======== PROVIDED DATA

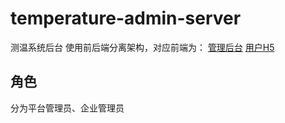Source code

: # temperature-admin-server
测温系统后台
使用前后端分离架构，对应前端为：
[管理后台](https://github.com/pangxieke/temperature-admin-front)
[用户H5](https://github.com/pangxieke/temperature-mobile-front)

## 角色
分为平台管理员、企业管理员
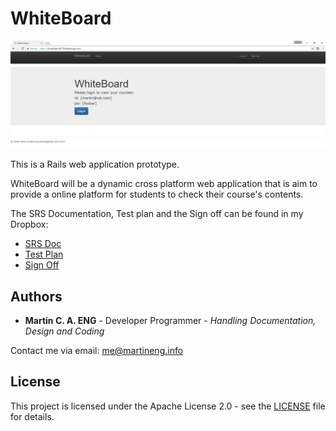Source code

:  # WhiteBoard

![](/scr/homepage.PNG)

 This is a Rails web application prototype.

 WhiteBoard will be a dynamic cross platform web application that is aim to provide a online platform for students to check their course's contents.

 The SRS Documentation, Test plan and the Sign off can be found in my Dropbox:

 * [SRS Doc](https://www.dropbox.com/s/25ri1tbu5t0112p/SRS%20whiteboard-rails_ver2_1.pdf?dl=0)
 * [Test Plan](https://www.dropbox.com/s/07fl42fiwxedf1a/Test_updated.pdf?dl=0)
 * [Sign Off](https://www.dropbox.com/s/hlainiag7zqc5rf/Sign_off.pdf?dl=0)

 ## Authors

 * **Martin C. A. ENG** - Developer Programmer - *Handling Documentation, Design and Coding*

 Contact me via email: me@martineng.info

 ## License

 This project is licensed under the Apache License 2.0 - see the [LICENSE](LICENSE) file for details.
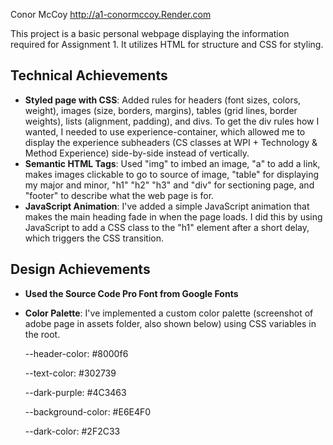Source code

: Conor McCoy
http://a1-conormccoy.Render.com


This project is a basic personal webpage displaying the information required for Assignment 1. It utilizes HTML for structure and CSS for styling.

## Technical Achievements
- **Styled page with CSS**: Added rules for headers (font sizes, colors, weight), images (size, borders, margins), tables (grid lines, border weights), lists (alignment, padding), and divs. To get the div rules how I wanted, I needed to use experience-container, which allowed me to display the experience subheaders (CS classes at WPI + Technology & Method Experience) side-by-side instead of vertically.
- **Semantic HTML Tags**: Used "img" to imbed an image, "a" to add a link, makes images clickable to go to source of image, "table" for displaying my major and minor, "h1" "h2" "h3" and "div" for sectioning page, and "footer" to describe what the web page is for.
- **JavaScript Animation**: I've added a simple JavaScript animation that makes the main heading fade in when the page loads. I did this by using JavaScript to add a CSS class to the "h1" element after a short delay, which triggers the CSS transition.

## Design Achievements
- **Used the Source Code Pro Font from Google Fonts**
- **Color Palette**: I've implemented a custom color palette (screenshot of adobe page in assets folder, also shown below) using CSS variables in the root. 

    --header-color: #8000f6

    --text-color: #302739

    --dark-purple: #4C3463

    --background-color: #E6E4F0

    --dark-color: #2F2C33

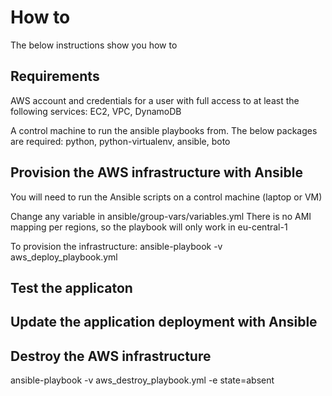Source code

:# How to

The below instructions show you how to

## Requirements

AWS account and credentials for a user with full access to at least the following services:
EC2, VPC, DynamoDB

A control machine to run the ansible playbooks from. The below packages are required:
python, python-virtualenv, ansible, boto

## Provision the AWS infrastructure with Ansible

You will need to run the Ansible scripts on a control machine (laptop or VM)

Change any variable in ansible/group-vars/variables.yml
There is no AMI mapping per regions, so the playbook will only work in eu-central-1

To provision the infrastructure:
ansible-playbook -v aws_deploy_playbook.yml


## Test the applicaton


## Update the application deployment with Ansible


## Destroy the AWS infrastructure

ansible-playbook -v aws_destroy_playbook.yml -e state=absent

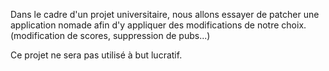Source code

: Dans le cadre d'un projet universitaire, nous allons essayer de patcher une application nomade afin d'y appliquer des modifications de notre choix. (modification de scores, suppression de pubs...)

Ce projet ne sera pas utilisé à but lucratif.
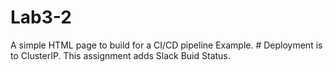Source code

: # Lab3-2
A simple HTML page to build for a CI/CD pipeline Example.  #
Deployment is to ClusterIP.  This assignment adds Slack Buid Status.
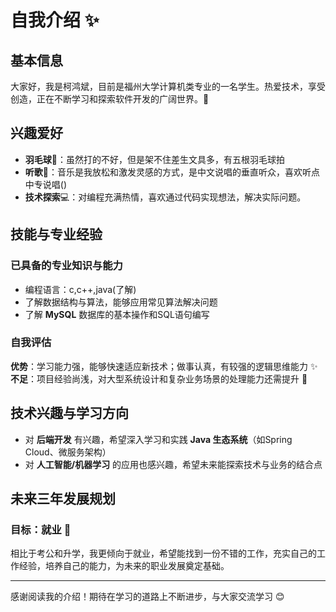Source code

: # 自我介绍 ✨

## 基本信息
大家好，我是柯鸿斌，目前是福州大学计算机类专业的一名学生。热爱技术，享受创造，正在不断学习和探索软件开发的广阔世界。🚀

## 兴趣爱好
- **羽毛球**🏸：虽然打的不好，但是架不住差生文具多，有五根羽毛球拍
- **听歌**🎵：音乐是我放松和激发灵感的方式，是中文说唱的垂直听众，喜欢听点中专说唱()
- **技术探索**💻：对编程充满热情，喜欢通过代码实现想法，解决实际问题。

## 技能与专业经验

### 已具备的专业知识与能力
- 编程语言：c,c++,java(了解)
- 了解数据结构与算法，能够应用常见算法解决问题
- 了解 **MySQL** 数据库的基本操作和SQL语句编写

### 自我评估
**优势**：学习能力强，能够快速适应新技术；做事认真，有较强的逻辑思维能力 ✨  
**不足**：项目经验尚浅，对大型系统设计和复杂业务场景的处理能力还需提升 💪

## 技术兴趣与学习方向
- 对 **后端开发** 有兴趣，希望深入学习和实践 **Java 生态系统**（如Spring Cloud、微服务架构）
- 对 **人工智能/机器学习** 的应用也感兴趣，希望未来能探索技术与业务的结合点

## 未来三年发展规划

### 目标：就业 🎯
相比于考公和升学，我更倾向于就业，希望能找到一份不错的工作，充实自己的工作经验，培养自己的能力，为未来的职业发展奠定基础。

---

感谢阅读我的介绍！期待在学习的道路上不断进步，与大家交流学习 😊
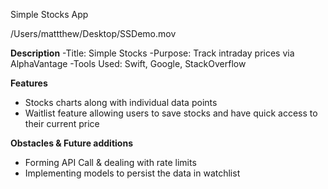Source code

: Simple Stocks App

/Users/mattthew/Desktop/SSDemo.mov


**Description**
-Title: Simple Stocks 
-Purpose: Track intraday prices via AlphaVantage
-Tools Used: Swift, Google, StackOverflow

**Features**
- Stocks charts along with individual data points
- Waitlist feature allowing users to save stocks and have quick access to their current price

**Obstacles & Future additions**
- Forming API Call & dealing with rate limits
- Implementing models to persist the data in watchlist


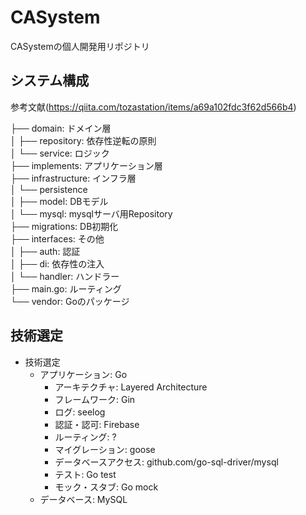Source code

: # CASystem
CASystemの個人開発用リポジトリ

## システム構成
参考文献(https://qiita.com/tozastation/items/a69a102fdc3f62d566b4)

├── domain: ドメイン層  
│   ├── repository: 依存性逆転の原則  
│   └── service: ロジック  
├── implements: アプリケーション層  
├── infrastructure: インフラ層  
│   └── persistence  
│       ├── model: DBモデル  
│       └── mysql: mysqlサーバ用Repository  
├── migrations: DB初期化  
├── interfaces: その他  
│   ├── auth: 認証  
│   ├── di: 依存性の注入  
│   └── handler: ハンドラー  
├── main.go: ルーティング  
└── vendor: Goのパッケージ  

## 技術選定

- 技術選定
    - アプリケーション: Go
        - アーキテクチャ: Layered Architecture
        - フレームワーク: Gin
        - ログ: seelog
        - 認証・認可: Firebase
        - ルーティング: ?
        - マイグレーション: goose
        - データベースアクセス: github.com/go-sql-driver/mysql
        - テスト: Go test
        - モック・スタブ: Go mock
    - データベース: MySQL
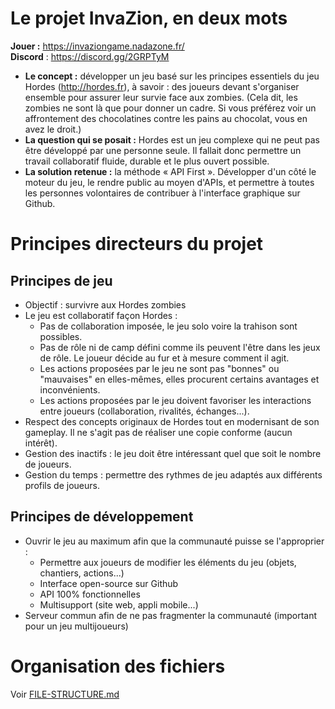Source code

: # Le projet InvaZion, en deux mots

**Jouer :** https://invaziongame.nadazone.fr/  
**Discord** : https://discord.gg/2GRPTyM

* **Le concept :** développer un jeu basé sur les principes essentiels du jeu Hordes (http://hordes.fr), à savoir : des joueurs devant s'organiser ensemble pour assurer leur survie face aux zombies. (Cela dit, les zombies ne sont là que pour donner un cadre. Si vous préférez voir un affrontement des chocolatines contre les pains au chocolat, vous en avez le droit.)
* **La question qui se posait :** Hordes est un jeu complexe qui ne peut pas être développé par une personne seule. Il fallait donc permettre un travail collaboratif fluide, durable et le plus ouvert possible.
* **La solution retenue :** la méthode « API First ». Développer d'un côté le moteur du jeu, le rendre public au moyen d'APIs, et permettre à toutes les personnes volontaires de contribuer à l'interface graphique sur Github. 

# Principes directeurs du projet
## Principes de jeu
* Objectif : survivre aux Hordes zombies
* Le jeu est collaboratif façon Hordes :
  * Pas de collaboration imposée, le jeu solo voire la trahison sont possibles.
  * Pas de rôle ni de camp défini comme ils peuvent l'être dans les jeux de rôle. Le joueur décide au fur et à mesure comment il agit.
  * Les actions proposées par le jeu ne sont pas "bonnes" ou "mauvaises" en elles-mêmes, elles procurent certains avantages et inconvénients.
  * Les actions proposées par le jeu doivent favoriser les interactions entre joueurs (collaboration, rivalités, échanges...).
* Respect des concepts originaux de Hordes tout en modernisant de son gameplay. Il ne s'agit pas de réaliser une copie conforme (aucun intérêt).
* Gestion des inactifs : le jeu doit être intéressant quel que soit le nombre de joueurs.
* Gestion du temps : permettre des rythmes de jeu adaptés aux différents profils de joueurs.
	
## Principes de développement
* Ouvrir le jeu au maximum afin que la communauté puisse se l'approprier :
  * Permettre aux joueurs de modifier les éléments du jeu (objets, chantiers, actions...) 
  * Interface open-source sur Github
  * API 100% fonctionnelles
  * Multisupport (site web, appli mobile...)
* Serveur commun afin de ne pas fragmenter la communauté (important pour un jeu multijoueurs)

# Organisation des fichiers
Voir [FILE-STRUCTURE.md](FILE-STRUCTURE.md)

================

* TASK OBJECTIVE
Write out exactly the lines that fall from the line with "conforme (aucun intérêt)." to the line with "## Principes de développement" in the records above, keeping both ends.

* ANSWER SECTION
* Respect des concepts originaux de Hordes tout en modernisant de son gameplay. Il ne s'agit pas de réaliser une copie conforme (aucun intérêt).
* Gestion des inactifs : le jeu doit être intéressant quel que soit le nombre de joueurs.
* Gestion du temps : permettre des rythmes de jeu adaptés aux différents profils de joueurs.
	
## Principes de développement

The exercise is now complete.